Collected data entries
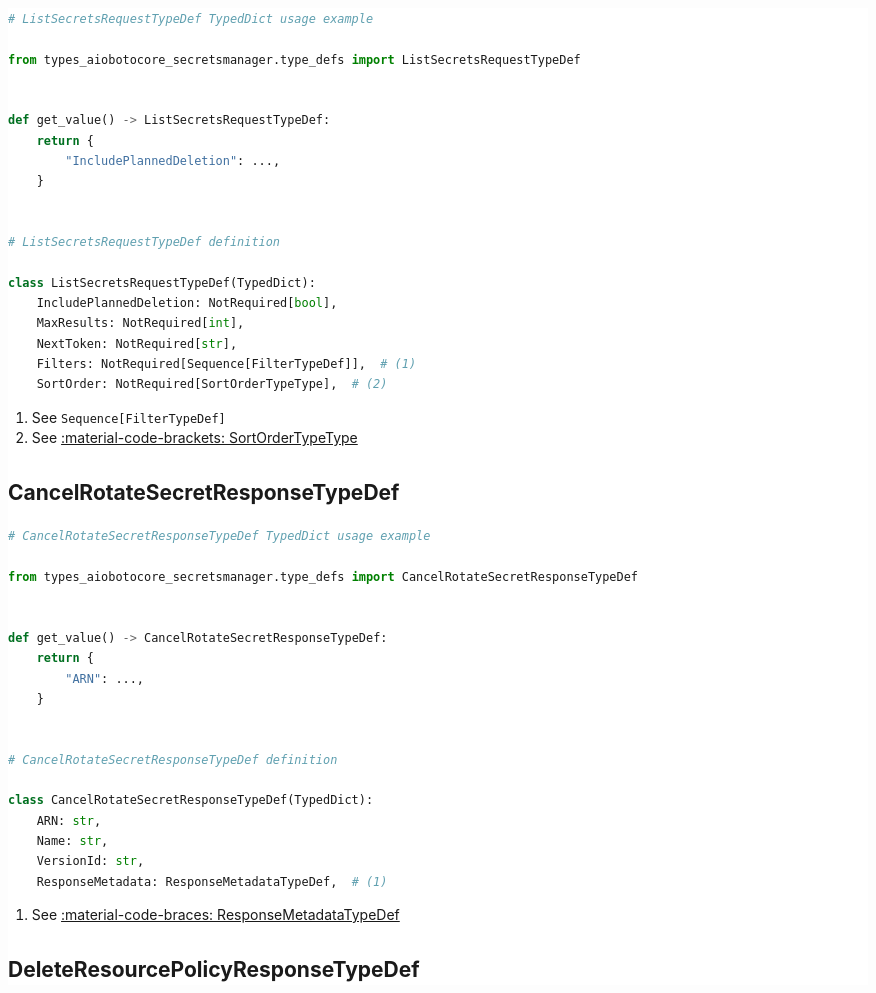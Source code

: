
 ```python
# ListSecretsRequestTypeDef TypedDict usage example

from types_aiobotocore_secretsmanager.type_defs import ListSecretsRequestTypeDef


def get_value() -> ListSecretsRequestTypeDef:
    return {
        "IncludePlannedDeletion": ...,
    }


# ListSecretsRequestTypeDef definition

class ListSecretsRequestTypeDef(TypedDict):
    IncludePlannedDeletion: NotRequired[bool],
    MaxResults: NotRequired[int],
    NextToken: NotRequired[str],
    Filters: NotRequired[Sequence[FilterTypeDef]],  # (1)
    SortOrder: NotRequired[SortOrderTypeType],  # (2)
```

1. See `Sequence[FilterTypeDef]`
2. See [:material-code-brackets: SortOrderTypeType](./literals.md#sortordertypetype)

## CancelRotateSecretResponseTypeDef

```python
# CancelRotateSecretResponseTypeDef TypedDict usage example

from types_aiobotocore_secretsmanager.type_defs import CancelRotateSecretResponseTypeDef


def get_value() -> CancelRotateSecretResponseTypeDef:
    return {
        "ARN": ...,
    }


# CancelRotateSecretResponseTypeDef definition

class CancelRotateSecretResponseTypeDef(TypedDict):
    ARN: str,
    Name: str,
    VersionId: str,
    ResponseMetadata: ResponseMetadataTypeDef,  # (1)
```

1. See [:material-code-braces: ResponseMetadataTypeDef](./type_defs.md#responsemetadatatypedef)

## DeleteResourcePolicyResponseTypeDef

---

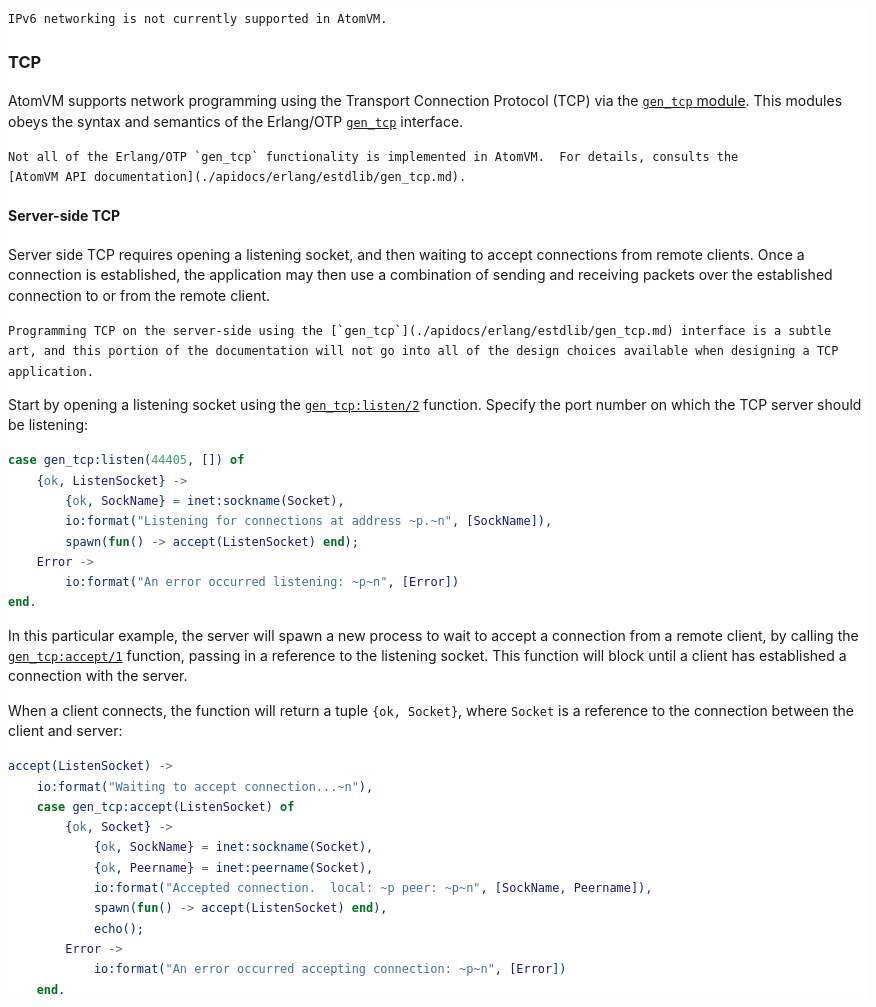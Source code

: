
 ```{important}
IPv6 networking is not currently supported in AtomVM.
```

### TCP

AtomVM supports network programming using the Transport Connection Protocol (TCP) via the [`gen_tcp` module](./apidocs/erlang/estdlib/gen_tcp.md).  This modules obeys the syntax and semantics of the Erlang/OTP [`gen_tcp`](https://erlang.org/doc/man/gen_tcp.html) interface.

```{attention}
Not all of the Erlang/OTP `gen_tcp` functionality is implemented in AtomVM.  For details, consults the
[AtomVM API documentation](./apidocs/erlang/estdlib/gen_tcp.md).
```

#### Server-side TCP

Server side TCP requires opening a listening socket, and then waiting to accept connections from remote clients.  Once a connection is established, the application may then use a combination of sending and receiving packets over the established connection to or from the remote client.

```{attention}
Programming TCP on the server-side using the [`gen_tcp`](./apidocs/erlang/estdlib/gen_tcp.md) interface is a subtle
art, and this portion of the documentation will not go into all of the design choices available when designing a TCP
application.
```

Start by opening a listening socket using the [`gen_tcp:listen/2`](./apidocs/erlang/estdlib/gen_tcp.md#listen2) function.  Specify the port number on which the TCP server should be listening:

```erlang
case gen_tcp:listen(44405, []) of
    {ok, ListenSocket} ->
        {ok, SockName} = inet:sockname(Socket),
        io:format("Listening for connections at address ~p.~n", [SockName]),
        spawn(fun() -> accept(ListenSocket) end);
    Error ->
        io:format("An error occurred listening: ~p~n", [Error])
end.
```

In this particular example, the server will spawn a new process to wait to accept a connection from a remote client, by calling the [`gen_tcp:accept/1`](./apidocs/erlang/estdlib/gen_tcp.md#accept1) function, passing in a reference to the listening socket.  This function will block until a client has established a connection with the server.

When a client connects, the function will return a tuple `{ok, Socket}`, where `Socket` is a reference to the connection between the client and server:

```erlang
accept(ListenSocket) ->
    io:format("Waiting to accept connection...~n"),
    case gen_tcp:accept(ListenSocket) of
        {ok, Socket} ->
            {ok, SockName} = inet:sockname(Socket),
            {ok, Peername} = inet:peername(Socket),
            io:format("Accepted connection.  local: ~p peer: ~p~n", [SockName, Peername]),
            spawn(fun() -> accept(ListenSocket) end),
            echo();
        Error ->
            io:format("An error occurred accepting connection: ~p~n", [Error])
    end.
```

» WORK INSTRUCTIONS:
A complete answer gives every line of the records holding "case".

» RESPONSE:
case gen_tcp:listen(44405, []) of
    case gen_tcp:accept(ListenSocket) of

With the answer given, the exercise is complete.